И хотя, как писал А. Блок в «Возмездии», «Он был заботой женщин нежной/ От грубой жизни ограждён», сельская Шахматовская жизнь во многой мере формировала его мировоззрение, влияла на понимание происходящего вокруг. Иначе почему, в последних заметках «Ни сны, ни явь», которые он писал уже со  «слепнувшими от ужаса глазами», он вспоминает именно здесь происходившее. Вспоминает, вроде бы, и вовсе вдруг, по сути, жизнь спустя, этого дьякона, когда-то приходившего на Ильин день в Шахматово: «Дьякон нарожал незаконных детей».  А «купец, чей луг косили, вовсе спился и с пьяных глаз сам поджёг сенные сараи в своей усадьбе…».
 Непостижимо! А потому мне и хотелось взглянуть на документ – запись в Метрической книге сочетавшихся браком А. Блока и Л. Менделеевой в церкви Михаила Архангела села Тараканово 17 августа 1903 года.

Я искал метрическую книгу в Областном архиве, надеясь, что там она уж точно есть. Но каково было моё удивление, когда я нашёл её в обычном ЗАГСе города Солнечногорска. Видимо, она задержалась здесь потому, что Таракановская церковь своей метрической книги не имела, и все записи заносились в книгу Покровской церкви: «Метрическая книга, данная из Московской Духовной Консистории, Клинского уезда в Покровскую, погоста Никольского, что на реке Лутосне, церковь священно-церковно-служителям для записи родившихся, браком сочетавшихся и умерших на 1903 год». В графе «счёт браков» стояла цифра 9. Запись 17 августа: «Титулярного советника, доцента Варшавского университета Александра Львовича Блок, сын студент историко-филологического факультета С-Петербургского университета Александр Александрович Блок; православного вероисповедания, первым браком . Лета жениха: 22, 9 мес. 1 день. Девица Любовь Дмитриевна, дочь заслуженного профессора С-Петербургского университета, действительного статского (ныне тайного) советника Дмитрия Ивановича Менделеева, вышеназванная невеста православного вероисповедания. Лета невесты: 20, 11 мес. 19 дней.

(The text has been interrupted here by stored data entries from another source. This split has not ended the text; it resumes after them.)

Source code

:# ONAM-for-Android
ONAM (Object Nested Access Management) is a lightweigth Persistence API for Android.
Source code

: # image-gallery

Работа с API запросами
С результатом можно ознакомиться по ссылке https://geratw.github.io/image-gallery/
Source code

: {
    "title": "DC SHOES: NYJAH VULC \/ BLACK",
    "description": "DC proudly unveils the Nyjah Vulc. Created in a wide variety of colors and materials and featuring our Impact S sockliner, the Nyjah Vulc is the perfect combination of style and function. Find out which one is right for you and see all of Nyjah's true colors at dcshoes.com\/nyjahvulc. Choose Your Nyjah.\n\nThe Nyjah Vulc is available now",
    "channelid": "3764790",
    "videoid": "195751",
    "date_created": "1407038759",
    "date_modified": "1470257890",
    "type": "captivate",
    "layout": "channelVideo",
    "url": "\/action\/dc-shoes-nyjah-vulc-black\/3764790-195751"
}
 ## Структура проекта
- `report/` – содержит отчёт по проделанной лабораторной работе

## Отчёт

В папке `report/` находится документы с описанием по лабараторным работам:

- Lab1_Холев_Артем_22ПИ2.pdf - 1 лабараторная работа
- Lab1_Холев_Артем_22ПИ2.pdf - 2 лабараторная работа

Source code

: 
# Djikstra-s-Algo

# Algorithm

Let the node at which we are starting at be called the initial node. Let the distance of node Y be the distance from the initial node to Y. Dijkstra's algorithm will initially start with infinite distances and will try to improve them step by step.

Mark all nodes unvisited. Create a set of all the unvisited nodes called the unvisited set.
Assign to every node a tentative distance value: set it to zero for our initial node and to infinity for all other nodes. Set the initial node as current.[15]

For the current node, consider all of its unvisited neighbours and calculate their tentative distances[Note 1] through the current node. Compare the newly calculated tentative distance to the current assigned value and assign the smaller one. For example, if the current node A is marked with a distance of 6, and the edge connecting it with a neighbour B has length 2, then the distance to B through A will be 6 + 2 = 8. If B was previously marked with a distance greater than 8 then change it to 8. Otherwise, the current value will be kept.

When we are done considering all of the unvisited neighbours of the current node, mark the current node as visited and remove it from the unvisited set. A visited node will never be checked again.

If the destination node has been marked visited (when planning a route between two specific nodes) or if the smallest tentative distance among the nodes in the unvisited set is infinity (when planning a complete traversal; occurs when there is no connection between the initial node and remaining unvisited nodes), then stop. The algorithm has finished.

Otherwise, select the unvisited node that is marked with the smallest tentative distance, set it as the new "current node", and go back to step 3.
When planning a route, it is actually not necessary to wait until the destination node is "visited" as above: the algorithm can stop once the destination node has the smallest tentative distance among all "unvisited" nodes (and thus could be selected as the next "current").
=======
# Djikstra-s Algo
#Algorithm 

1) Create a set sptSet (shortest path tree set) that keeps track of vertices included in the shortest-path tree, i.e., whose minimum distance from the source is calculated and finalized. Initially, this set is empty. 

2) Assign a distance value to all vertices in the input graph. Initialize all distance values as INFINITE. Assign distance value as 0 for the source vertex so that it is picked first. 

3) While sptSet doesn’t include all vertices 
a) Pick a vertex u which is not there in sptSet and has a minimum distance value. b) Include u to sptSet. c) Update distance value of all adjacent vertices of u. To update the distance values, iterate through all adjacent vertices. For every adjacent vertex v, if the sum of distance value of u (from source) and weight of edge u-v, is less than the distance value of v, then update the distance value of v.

Кто совершал таинство: священник Василий Любимов, дьякон Петр Буравцев, псаломщик Пётр Беляев.

По жениху были поручители: ученик 8-го класса частной Московской гимназии (учреждённой Поливановым) Сергей Михайлович Соловьёв и лейб Гвардии  Гренадёрского полка полковник Франц Кублицкий. По невесте были поручители: студент Императорского С-Петербургского университета Александр Иванов – граф Развадовский, и студент Императорского Инженерного училища  Михаил Дмитриевич Менделеев».

Подписями жениха и невесты, а так же поручителей запись скреплена не была…
Но вернёмся к воспоминаниям М.А. Бекетовой, так как теперь уже совершенно очевидно, что они не являются только бытовым описанием: «К молебну в Ильин день ставили в угол под большую старинную икону Божьей матери, которой благословляли к венцу нашу мать, небольшой стол, накрытый белой скатертью, с миской воды и кропильницей из липовых веток. На стол ставилась приносимая причтом икона Ильи-пророка, и после обычных приветствий начиналось служение.

Священник служил молебен дико и безобразно, с преувеличенными возгласами, когда доходило дело до поминания особ царствующего дома. Его интонации были до такой степени грубо комичны и несоответственны благолепию, что трудно было удержаться от смеха во время его служения. Один из моих родственников, присутствовавший раз на молебне, боясь расхохотаться, ушёл в соседнюю комнату и выскочил в окно.
Кончил этот священник плохо. Он допился до того, что уронил во время службы чашу с дарами, за что его могли расстричь и сослать в Сибирь. Он отделался тем, что дал взятку знакомому благочинному, который замял это дело. Вскоре после этого случая он и умер. Надо сказать правду, что такого попа я видела первый раз в жизни, нам особенно не повезло в этом отношении.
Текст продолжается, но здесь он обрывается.